Susie Wolff files criminal complaint against FIA president Mohammed Ben Sulayem

Mohammed ben Sulayem, FIA President, looks on in parc ferme after qualifying ahead of the F1 Grand Prix of Bahrain at Bahrain International Circuit on March 01, 2024 in Bahrain, Bahrain
The pressure has been raised again on FIA president Mohammed Ben Sulayem - Getty Images/Mark Thompson

Susie Wolff says she has filed a criminal complaint in the French courts against FIA president Mohammed Ben Sulayem following the governing body’s controversial and short-lived conflict-of-interest inquiry last year.

Wolff, who runs the all-women F1 Academy series, and is married to Mercedes team principal Toto,  revealed the news on social media on Wednesday, hours after the sport’s governing body announced its president had been cleared of interfering in last year’s Formula One races in Saudi Arabia and Las Vegas following a “robust” investigation.

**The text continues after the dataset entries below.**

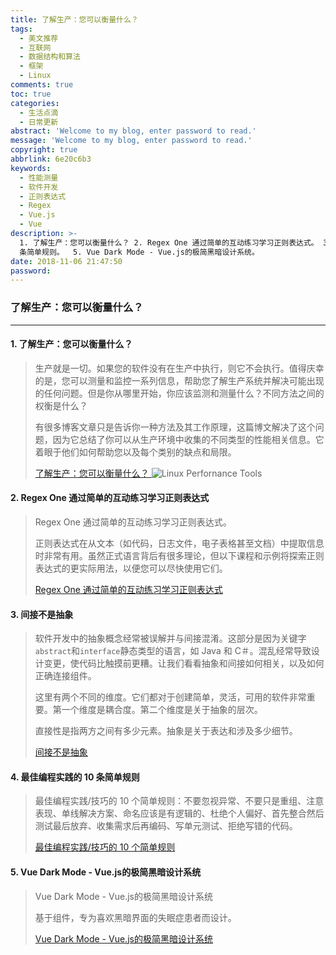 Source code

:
 ```yaml
---
title: 了解生产：您可以衡量什么？
tags:
  - 美文推荐
  - 互联网
  - 数据结构和算法
  - 框架
  - Linux
comments: true
toc: true
categories:
  - 生活点滴
  - 日常更新
abstract: 'Welcome to my blog, enter password to read.'
message: 'Welcome to my blog, enter password to read.'
copyright: true
abbrlink: 6e20c6b3
keywords:
  - 性能测量
  - 软件开发
  - 正则表达式
  - Regex
  - Vue.js
  - Vue
description: >-
  1. 了解生产：您可以衡量什么？ 2. Regex One 通过简单的互动练习学习正则表达式。 3. 间接不是抽象。4. 最佳编程实践的 10
  条简单规则。  5. Vue Dark Mode - Vue.js的极简黑暗设计系统。
date: 2018-11-06 21:47:50
password:
---
```

<script type="text/javascript" src="/js/src/bai.js"></script>

### 了解生产：您可以衡量什么？
---
#### 1. 了解生产：您可以衡量什么？
> 生产就是一切。如果您的软件没有在生产中执行，则它不会执行。值得庆幸的是，您可以测量和监控一系列信息，帮助您了解生产系统并解决可能出现的任何问题。但是你从哪里开始，你应该监测和测量什么？不同方法之间的权衡是什么？
>
> 有很多博客文章只是告诉你一种方法及其工作原理，这篇博文解决了这个问题，因为它总结了你可以从生产环境中收集的不同类型的性能相关信息。它着眼于他们如何帮助您以及每个类别的缺点和局限。
>
> [了解生产：您可以衡量什么？ ](https://www.opsian.com/blog/understanding-production-what-can-you-measure/)
> ![Linux Perfornance Tools](/images/062/zKFBfmv.png)

#### 2. Regex One 通过简单的互动练习学习正则表达式
> Regex One 通过简单的互动练习学习正则表达式。
>
> 正则表达式在从文本（如代码，日志文件，电子表格甚至文档）中提取信息时非常有用。虽然正式语言背后有很多理论，但以下课程和示例将探索正则表达式的更实际用法，以便您可以尽快使用它们。
>
> [ Regex One 通过简单的互动练习学习正则表达式](https://regexone.com/)

#### 3. 间接不是抽象
> 软件开发中的抽象概念经常被误解并与间接混淆。这部分是因为关键字`abstract`和`interface`静态类型的语言，如 Java 和 C＃。混乱经常导致设计变更，使代码比触摸前更糟。让我们看看抽象和间接如何相关，以及如何正确连接组件。
>
> 这里有两个不同的维度。它们都对于创建简单，灵活，可用的软件非常重要。第一个维度是耦合度。第二个维度是关于抽象的层次。
>
> 直接性是指两方之间有多少元素。抽象是关于表达和涉及多少细节。
>
> [间接不是抽象](https://www.silasreinagel.com/blog/2018/10/30/indirection-is-not-abstraction/)

#### 4. 最佳编程实践的 10 条简单规则
> 最佳编程实践/技巧的 10 个简单规则：不要忽视异常、不要只是重组、注意表现、单线解决方案、命名应该是有逻辑的、杜绝个人偏好、首先整合然后测试最后放弃、收集需求后再编码、写单元测试、拒绝写错的代码。
>
> [最佳编程实践/技巧的 10 个简单规则](https://codinginfinite.com/ten-best-programming-practices-tips-tricks/)

#### 5. Vue Dark Mode - Vue.js的极简黑暗设计系统
> Vue Dark Mode - Vue.js的极简黑暗设计系统
>
> 基于组件，专为喜欢黑暗界面的失眠症患者而设计。
>
> [Vue Dark Mode - Vue.js的极简黑暗设计系统](https://www.vuedarkmode.com/)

Wolff’s actions will once again raise the pressure on Ben Sulayem, the Emirati who was elected in December 2021, succeeding Frenchman Jean Todt, and whose presidency has been marked by regular clashes with Formula One, and with Mercedes team principal Toto Wolff. Susie Wolff’s criminal complaint dates back to December when the FIA announced that it had launched an inquiry into a magazine’s claims that rivals believed her relationship with her husband presented a conflict of interest in the sport.

Susie Wolff of the F1 Academy and wife of Toto Wolff during qualifying ahead of the F1 Grand Prix of Saudi Arabia at Jeddah Corniche Circuit on March 8, 2024 in Jeddah, Saudi Arabia
Susie Wolff was previously a test driver for Williams - Getty Images/Qian Jun

As managing director of F1 Academy, Wolff reports directly to F1 chief executive Stefano Domenicali. The investigation was swiftly dropped when all nine of Mercedes’ rivals issued identical statements saying they had made no such complaint. But not before it became clear that neither Mercedes, the Wolffs nor F1 had been contacted before the FIA announced its probe. There was also a suspicion from Mercedes that certain media had been briefed that the probe was about to be announced.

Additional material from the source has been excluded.